Ya no puedo recordar el resto de esa fría tarde o noche, pero unos días después conduje al otro lado de la ciudad en la furgoneta de la agencia con otros que querían asistir a su funeral. Más grande que cualquiera al que hubiera asistido antes, la iglesia se parecía más a un anfiteatro, con sus asientos inclinados casi rodeando el púlpito y el ataúd abierto de Patricia. Una gran multitud, buena música y muchos oradores honraron a Patricia por su trabajo en su iglesia y comunidad, por sus virtudes femeninas y cristianas. Esperé en vano cualquier reconocimiento de los problemas en su vida. Sonaba como si hubiera muerto pacíficamente en la cama justo en el momento en que Dios lo había programado.
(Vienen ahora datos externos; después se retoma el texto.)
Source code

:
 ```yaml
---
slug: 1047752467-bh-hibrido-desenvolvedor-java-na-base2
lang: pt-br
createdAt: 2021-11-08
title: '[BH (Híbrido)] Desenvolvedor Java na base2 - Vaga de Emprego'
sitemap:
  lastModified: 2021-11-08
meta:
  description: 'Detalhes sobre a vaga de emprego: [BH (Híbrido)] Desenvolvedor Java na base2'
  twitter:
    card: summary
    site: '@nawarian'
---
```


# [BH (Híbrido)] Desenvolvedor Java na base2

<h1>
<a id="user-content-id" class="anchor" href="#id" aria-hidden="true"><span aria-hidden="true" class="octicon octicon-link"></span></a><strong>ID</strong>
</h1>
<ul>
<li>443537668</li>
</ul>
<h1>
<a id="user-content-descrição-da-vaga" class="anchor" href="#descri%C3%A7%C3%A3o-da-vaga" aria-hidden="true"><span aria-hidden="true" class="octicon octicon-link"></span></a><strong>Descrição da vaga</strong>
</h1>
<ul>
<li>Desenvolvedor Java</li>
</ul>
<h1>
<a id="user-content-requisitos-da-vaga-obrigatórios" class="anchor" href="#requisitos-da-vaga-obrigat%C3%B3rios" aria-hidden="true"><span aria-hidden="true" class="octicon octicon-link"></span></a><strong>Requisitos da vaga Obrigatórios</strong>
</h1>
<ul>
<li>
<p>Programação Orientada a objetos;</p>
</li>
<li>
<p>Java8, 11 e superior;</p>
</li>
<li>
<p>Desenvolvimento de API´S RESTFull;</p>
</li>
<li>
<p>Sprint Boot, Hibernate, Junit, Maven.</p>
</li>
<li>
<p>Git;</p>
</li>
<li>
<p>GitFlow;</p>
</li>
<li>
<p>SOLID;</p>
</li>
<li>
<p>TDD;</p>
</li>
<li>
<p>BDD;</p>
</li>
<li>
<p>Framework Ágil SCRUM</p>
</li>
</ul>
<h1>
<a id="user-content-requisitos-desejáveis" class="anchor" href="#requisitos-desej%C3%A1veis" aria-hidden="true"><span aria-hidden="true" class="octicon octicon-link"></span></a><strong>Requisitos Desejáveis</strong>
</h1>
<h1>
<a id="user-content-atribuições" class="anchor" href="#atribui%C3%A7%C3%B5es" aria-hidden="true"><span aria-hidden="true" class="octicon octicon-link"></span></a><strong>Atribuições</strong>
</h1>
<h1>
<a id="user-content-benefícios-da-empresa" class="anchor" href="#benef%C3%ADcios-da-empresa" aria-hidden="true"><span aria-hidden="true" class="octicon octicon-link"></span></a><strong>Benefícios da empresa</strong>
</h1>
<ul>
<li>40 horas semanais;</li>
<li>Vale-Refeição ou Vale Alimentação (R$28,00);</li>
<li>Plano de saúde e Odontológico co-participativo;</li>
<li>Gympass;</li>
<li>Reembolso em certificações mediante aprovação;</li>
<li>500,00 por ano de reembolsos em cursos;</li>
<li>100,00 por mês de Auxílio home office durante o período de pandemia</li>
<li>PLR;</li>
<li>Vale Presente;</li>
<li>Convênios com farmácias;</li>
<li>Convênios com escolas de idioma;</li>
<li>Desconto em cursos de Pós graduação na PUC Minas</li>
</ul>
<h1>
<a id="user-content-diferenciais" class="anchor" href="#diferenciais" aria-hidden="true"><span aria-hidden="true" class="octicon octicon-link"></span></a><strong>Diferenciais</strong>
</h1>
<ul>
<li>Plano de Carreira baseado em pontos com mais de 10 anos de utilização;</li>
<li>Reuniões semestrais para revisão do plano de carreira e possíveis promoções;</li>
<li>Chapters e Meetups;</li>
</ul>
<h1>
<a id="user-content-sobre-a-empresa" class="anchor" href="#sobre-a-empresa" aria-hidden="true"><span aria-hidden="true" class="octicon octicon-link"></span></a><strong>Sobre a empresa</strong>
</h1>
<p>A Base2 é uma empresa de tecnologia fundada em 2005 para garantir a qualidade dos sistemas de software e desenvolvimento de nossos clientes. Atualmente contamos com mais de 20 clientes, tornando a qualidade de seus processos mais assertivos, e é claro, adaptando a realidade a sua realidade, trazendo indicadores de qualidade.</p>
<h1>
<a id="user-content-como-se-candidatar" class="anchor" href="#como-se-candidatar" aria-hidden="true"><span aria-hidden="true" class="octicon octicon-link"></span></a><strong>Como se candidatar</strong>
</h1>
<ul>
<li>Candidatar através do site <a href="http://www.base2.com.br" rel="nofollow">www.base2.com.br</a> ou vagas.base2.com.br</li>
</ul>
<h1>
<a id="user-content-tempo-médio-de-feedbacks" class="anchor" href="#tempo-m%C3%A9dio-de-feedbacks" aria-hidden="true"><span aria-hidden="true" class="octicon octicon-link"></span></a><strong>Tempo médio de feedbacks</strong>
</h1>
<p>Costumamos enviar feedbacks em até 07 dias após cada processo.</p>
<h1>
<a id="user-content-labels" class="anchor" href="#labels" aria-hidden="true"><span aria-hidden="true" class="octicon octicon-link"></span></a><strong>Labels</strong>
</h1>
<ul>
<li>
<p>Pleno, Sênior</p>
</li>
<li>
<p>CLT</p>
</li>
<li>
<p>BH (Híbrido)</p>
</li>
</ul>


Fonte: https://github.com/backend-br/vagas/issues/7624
Después del servicio, enfadada por la omisión de una conversación directa que honrara a la Patricia que yo conocía, me abrí paso entre la multitud hasta que llegué a una mujer familiar, y le conté los hermosos regalos de Patricia a nuestras vidas en el refugio. Me di cuenta por su educada respuesta de que lo que yo traía le parecía mejor olvidado, sólo un capítulo menor y lamentable en una vida por lo demás buena y correcta.
De vuelta en casa, escribí a la iglesia, alabando a Patricia y sugiriendo que podrían conmemorar su vida recordando también su muerte. ¿Por qué no proporcionar un grupo de apoyo para mujeres? ¿»Padrinos» extra para los niños atrapados en situaciones de abuso? ¿Un orador o un programa educativo? ¿Un grupo de hombres centrado en aprender a ser mejores maridos? Me ofrecí a hacer una contribución en memoria de Patricia para cualquier programa de este tipo. Nunca hubo ningún reconocimiento de mi carta.
Pero no fue el final de la vida de Patricia para mí, ni en el refugio. Después de nuestro propio pequeño Meeting conmemorativo en la sala de televisión con lágrimas y verdad y recuerdos, la bondad en la casa siguió y siguió, casi como si Patricia todavía estuviera allí vigilándonos. Otras mujeres recordaron sus recetas lo mejor que pudieron, alimentaron a los niños juntas, se ayudaron mutuamente con las tareas asignadas y se reunieron en la sala de televisión para orar después de la cena.
Sentí a Patricia conmigo incluso cuando estaba en casa. Durante semanas, tal vez meses, mantenerme a mi dieta no fue un problema, su presencia era tan real. Y no fue sólo en la mesa. Esta buena mujer que había conocido sólo unas pocas semanas y con la que había estado sólo unos pocos días estaba de alguna manera viva en mí, trayendo su propia esperanza y visión y energía a mi vida. Me dio una nueva comprensión de la resurrección.
Mientras escribo esto ahora, casi siete años después, tengo delante de mí el programa del funeral de la enorme iglesia. En su portada hay una foto de Patricia, una mujer negra guapa y con una amplia sonrisa que parece una década más joven que la Patricia que yo conocí. Dentro, frente a la Orden del Servicio, hay un obituario. Después de repasar sus títulos, le atribuye devoción a la excelencia, creatividad, amor y servicio a la juventud, y señala que había estado sembrando semillas para su nuevo trabajo en Carolina del Norte, Touch of Faith and Love Ministries.
Releyendo las Escrituras en el programa que me parecieron tan huecas o irónicas en ese momento, me pregunto si fueron elegidas como favoritas conocidas de Patricia. Entre ellas está el Salmo 91, con la seguridad: “Ningún desastre te sobrevendrá, ninguna calamidad vendrá sobre tu hogar. Porque él ha ordenado a sus ángeles que te guarden dondequiera que vayas, que te levanten en sus manos para que no tropieces con una piedra».